= Sigfús Blöndal =

Sigfús Blöndal (2 November 1874 – 19 March 1950) was an Icelandic linguist, language author, and a librarian at the Royal Library in Copenhagen, best known for Íslensk-dönsk orðabók (Icelandic-Danish dictionary), which he wrote with his wife, Björg Þorláksdóttir Blöndal, and a small team of scholars, whose names appear on the title page.

==Works==
It took nearly 20 years for the couple along with other scholars to compile the dictionary, which was first published in 1920–1924. Two new editions have since been published. A supplement was published in 1963 by the editors Halldór Halldórsson and Jakob Benediktsson.
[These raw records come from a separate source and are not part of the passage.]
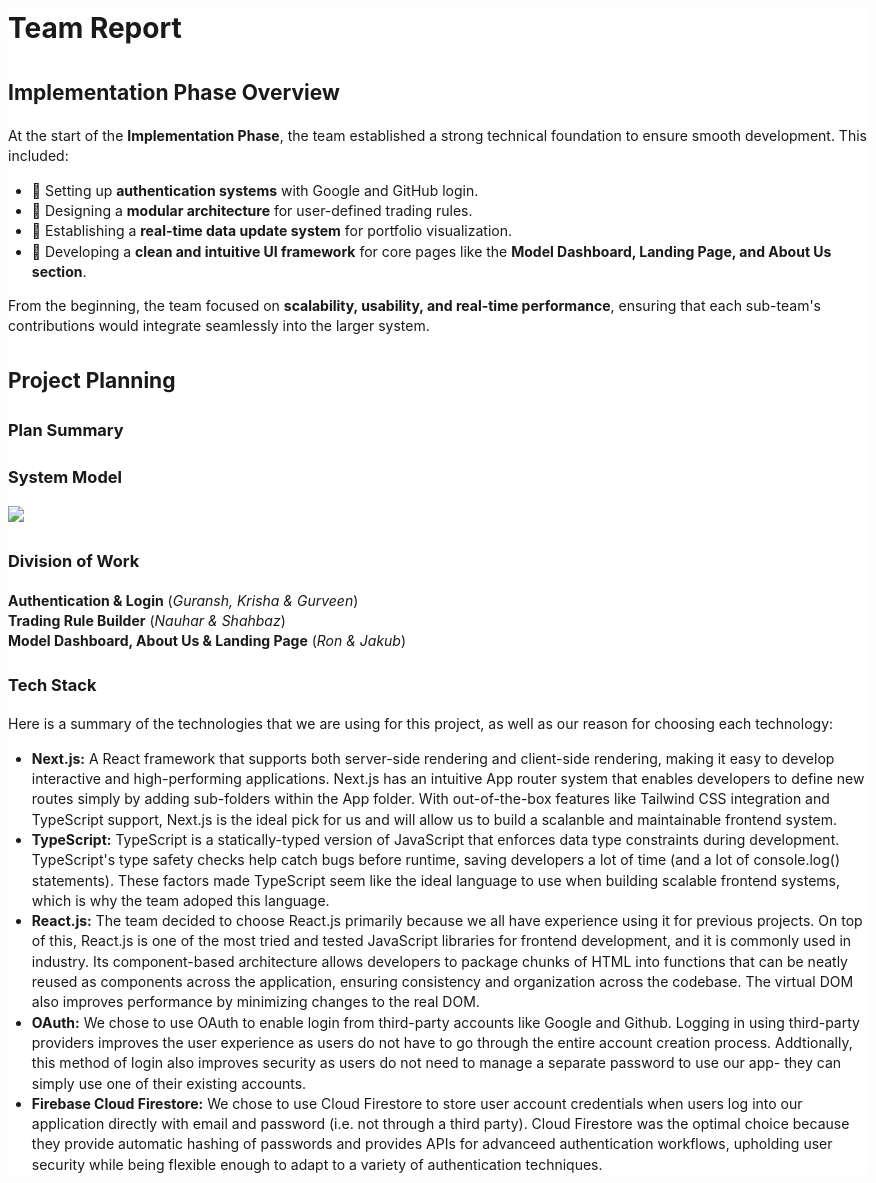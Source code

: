 # Team Report  

## Implementation Phase Overview  
At the start of the **Implementation Phase**, the team established a strong technical foundation to ensure smooth development. This included:  

- 🚀 Setting up **authentication systems** with Google and GitHub login.  
- 🚀 Designing a **modular architecture** for user-defined trading rules.  
- 🚀 Establishing a **real-time data update system** for portfolio visualization.  
- 🚀 Developing a **clean and intuitive UI framework** for core pages like the **Model Dashboard, Landing Page, and About Us section**.  

From the beginning, the team focused on **scalability, usability, and real-time performance**, ensuring that each sub-team's contributions would integrate seamlessly into the larger system.  

## Project Planning
### Plan Summary
### System Model
<img src="https://github.com/user-attachments/assets/416a048e-317c-46cc-9b26-bb96122b5f29" width=1000/>


### Division of Work
**Authentication & Login** (*Guransh, Krisha & Gurveen*)  
**Trading Rule Builder** (*Nauhar & Shahbaz*)  
**Model Dashboard, About Us & Landing Page** (*Ron & Jakub*)  

### Tech Stack

Here is a summary of the technologies that we are using for this project, as well as our reason for choosing each technology: 
- **Next.js:** A React framework that supports both server-side rendering and client-side rendering, making it easy to develop interactive and high-performing applications. Next.js has an intuitive App router system that enables developers to define new routes simply by adding sub-folders within the App folder. With out-of-the-box features like Tailwind CSS integration and TypeScript support, Next.js is the ideal pick for us and will allow us to build a scalanble and maintainable frontend system.
- **TypeScript:** TypeScript is a statically-typed version of JavaScript that enforces data type constraints during development. TypeScript's type safety checks help catch bugs before runtime, saving developers a lot of time (and a lot of console.log() statements). These factors made TypeScript seem like the ideal language to use when building scalable frontend systems, which is why the team adoped this language.
- **React.js:** The team decided to choose React.js primarily because we all have experience using it for previous projects. On top of this, React.js is one of the most tried and tested JavaScript libraries for frontend development, and it is commonly used in industry. Its component-based architecture allows developers to package chunks of HTML into functions that can be neatly reused as components across the application, ensuring consistency and organization across the codebase. The virtual DOM also improves performance by minimizing changes to the real DOM.
- **OAuth:** We chose to use OAuth to enable login from third-party accounts like Google and Github. Logging in using third-party providers improves the user experience as users do not have to go through the entire account creation process. Addtionally, this method of login also improves security as users do not need to manage a separate password to use our app- they can simply use one of their existing accounts.
- **Firebase Cloud Firestore:** We chose to use Cloud Firestore to store user account credentials when users log into our application directly with email and password (i.e. not through a third party). Cloud Firestore was the optimal choice because they provide automatic hashing of passwords and provides APIs for advanceed authentication workflows, upholding user security while being flexible enough to adapt to a variety of authentication techniques.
Blöndalsbókin (Blöndals' book) or Orðabók Blöndals (Blöndals' Dictionary), as it is usually called by Icelanders, is an essential source of the Icelandic language.

Blöndal taught Modern Icelandic at the University of Copenhagen from 1931 to 1946. He translated many ancient Greek poems into Icelandic, as well as some of the work of the modern Greek poet Aristotelis Valaoritis.

He did research on the Varangians of the Eastern Roman Empire for 25 years and completed shortly before his death an Icelandic text on the Varangians. His English-language book on the Varangians became the standard work among historians on the subject.